The answer should hold nothing but the lines from the one with "Git/GitHub da DIO." through the end of the listing below, each exactly as written.
Material provided START
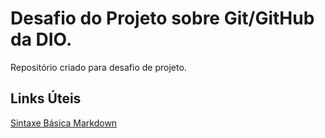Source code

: #  Desafio do Projeto sobre Git/GitHub da DIO.
Repositório criado para desafio de projeto.

## Links Úteis
[Sintaxe Básica Markdown](https://www.markdownguide.org/basic-syntax/)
Material provided END
_Output for this exercise_.
: #  Desafio do Projeto sobre Git/GitHub da DIO.
Repositório criado para desafio de projeto.

## Links Úteis
[Sintaxe Básica Markdown](https://www.markdownguide.org/basic-syntax/)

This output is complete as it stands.